##### INFORMATION SUPPLIED #####

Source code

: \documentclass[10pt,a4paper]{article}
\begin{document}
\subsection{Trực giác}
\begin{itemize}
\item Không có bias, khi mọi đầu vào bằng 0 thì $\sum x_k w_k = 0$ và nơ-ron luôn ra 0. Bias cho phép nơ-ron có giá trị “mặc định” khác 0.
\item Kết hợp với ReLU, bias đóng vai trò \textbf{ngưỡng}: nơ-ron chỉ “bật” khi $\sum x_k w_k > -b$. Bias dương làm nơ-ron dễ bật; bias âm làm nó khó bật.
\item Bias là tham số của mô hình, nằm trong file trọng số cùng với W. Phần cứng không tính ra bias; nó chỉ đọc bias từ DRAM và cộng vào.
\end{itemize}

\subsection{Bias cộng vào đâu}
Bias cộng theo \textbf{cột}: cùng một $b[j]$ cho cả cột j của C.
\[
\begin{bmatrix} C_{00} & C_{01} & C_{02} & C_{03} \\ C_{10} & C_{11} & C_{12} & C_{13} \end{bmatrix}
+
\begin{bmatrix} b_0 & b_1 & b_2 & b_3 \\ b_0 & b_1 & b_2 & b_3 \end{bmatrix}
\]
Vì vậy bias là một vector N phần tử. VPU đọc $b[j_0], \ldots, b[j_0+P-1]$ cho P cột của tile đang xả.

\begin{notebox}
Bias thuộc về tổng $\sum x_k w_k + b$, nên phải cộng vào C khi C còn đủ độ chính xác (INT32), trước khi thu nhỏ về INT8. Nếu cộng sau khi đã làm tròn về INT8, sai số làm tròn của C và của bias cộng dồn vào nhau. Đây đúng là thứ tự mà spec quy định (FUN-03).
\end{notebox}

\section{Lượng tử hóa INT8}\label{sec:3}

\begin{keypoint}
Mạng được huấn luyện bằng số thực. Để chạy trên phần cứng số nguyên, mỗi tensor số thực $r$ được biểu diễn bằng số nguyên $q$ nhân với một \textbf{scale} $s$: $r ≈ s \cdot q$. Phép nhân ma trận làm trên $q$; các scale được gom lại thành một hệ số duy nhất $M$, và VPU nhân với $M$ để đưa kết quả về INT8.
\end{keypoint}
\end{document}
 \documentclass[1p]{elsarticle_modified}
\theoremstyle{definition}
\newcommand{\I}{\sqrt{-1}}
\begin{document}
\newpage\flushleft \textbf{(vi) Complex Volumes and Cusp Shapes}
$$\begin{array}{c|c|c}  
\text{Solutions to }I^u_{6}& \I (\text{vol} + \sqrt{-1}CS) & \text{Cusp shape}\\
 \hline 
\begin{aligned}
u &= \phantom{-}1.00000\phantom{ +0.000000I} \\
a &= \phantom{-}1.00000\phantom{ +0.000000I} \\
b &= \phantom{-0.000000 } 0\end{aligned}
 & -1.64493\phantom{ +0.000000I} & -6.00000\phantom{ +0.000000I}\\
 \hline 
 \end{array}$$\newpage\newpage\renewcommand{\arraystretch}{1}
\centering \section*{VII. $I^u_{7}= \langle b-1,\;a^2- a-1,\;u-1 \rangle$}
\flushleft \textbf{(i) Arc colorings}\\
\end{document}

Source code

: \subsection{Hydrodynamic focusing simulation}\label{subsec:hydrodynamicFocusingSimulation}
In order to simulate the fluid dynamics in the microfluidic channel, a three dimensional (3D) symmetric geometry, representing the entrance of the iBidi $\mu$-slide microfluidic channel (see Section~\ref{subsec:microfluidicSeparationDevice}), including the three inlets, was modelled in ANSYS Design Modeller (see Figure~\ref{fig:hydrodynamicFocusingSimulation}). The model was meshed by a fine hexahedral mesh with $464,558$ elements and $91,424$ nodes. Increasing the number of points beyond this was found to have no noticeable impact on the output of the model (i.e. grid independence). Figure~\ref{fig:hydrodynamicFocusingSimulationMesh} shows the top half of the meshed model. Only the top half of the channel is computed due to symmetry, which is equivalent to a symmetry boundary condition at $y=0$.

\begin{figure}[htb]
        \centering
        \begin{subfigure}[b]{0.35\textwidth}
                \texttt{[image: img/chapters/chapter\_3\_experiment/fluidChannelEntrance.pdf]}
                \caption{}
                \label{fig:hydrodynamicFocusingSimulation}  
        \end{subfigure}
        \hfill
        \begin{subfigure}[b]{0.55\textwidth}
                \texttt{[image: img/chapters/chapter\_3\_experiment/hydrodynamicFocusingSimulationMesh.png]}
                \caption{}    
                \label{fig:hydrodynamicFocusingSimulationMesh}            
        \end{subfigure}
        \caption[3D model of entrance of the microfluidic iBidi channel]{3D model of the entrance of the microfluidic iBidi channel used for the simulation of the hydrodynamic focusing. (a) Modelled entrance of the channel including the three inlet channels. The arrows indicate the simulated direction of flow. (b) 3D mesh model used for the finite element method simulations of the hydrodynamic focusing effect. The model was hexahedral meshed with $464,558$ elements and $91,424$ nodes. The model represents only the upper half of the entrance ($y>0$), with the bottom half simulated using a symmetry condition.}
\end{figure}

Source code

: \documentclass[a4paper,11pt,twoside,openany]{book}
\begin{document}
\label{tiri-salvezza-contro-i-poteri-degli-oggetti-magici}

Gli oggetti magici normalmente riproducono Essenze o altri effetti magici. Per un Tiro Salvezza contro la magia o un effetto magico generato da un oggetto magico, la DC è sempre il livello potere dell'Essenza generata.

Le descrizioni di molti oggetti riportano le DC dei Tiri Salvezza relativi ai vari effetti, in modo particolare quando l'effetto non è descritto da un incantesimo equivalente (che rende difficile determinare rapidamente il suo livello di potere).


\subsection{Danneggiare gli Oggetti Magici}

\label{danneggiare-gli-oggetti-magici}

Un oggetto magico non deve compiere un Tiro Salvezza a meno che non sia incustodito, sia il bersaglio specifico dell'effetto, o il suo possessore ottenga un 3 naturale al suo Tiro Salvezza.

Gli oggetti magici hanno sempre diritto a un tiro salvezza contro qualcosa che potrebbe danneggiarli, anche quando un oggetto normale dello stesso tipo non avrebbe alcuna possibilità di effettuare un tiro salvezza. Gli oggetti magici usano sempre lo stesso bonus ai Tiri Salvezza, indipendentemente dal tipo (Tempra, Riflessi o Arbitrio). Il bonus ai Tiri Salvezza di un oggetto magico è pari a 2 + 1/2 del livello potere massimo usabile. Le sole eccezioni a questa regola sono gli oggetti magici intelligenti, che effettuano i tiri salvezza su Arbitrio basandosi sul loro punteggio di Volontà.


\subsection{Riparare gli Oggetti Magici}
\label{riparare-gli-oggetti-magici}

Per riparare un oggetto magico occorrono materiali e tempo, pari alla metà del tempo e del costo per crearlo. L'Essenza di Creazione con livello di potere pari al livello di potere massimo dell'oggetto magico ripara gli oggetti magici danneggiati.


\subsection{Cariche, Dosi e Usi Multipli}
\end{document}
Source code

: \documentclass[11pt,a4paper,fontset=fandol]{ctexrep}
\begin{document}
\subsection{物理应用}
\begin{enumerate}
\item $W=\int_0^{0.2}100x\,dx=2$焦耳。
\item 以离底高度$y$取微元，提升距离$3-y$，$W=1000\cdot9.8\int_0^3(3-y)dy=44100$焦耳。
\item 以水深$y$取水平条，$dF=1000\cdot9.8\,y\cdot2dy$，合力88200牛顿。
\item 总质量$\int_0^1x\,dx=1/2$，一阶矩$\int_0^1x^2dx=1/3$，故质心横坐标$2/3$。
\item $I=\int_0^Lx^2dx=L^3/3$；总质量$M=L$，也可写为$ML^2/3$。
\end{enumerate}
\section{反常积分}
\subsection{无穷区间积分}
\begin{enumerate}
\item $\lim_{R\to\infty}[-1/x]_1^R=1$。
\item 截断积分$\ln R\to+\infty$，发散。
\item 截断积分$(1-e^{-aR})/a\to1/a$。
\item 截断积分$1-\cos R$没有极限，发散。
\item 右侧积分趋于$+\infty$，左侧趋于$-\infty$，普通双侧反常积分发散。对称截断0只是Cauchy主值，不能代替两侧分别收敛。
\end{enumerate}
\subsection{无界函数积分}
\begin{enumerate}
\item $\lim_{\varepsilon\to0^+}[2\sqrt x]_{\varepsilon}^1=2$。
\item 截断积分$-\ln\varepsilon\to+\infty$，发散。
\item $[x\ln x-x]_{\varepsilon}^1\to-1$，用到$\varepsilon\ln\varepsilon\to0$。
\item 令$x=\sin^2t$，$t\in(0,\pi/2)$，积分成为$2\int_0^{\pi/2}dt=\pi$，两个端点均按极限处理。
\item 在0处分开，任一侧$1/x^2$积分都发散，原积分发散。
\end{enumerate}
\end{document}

#####

PROBLEM TO WORK ON: Return every line from the records above that holds the word "Cusp".

SOLUTION FOR THIS EXERCISE:
\newpage\flushleft \textbf{(vi) Complex Volumes and Cusp Shapes}
\text{Solutions to }I^u_{6}& \I (\text{vol} + \sqrt{-1}CS) & \text{Cusp shape}\\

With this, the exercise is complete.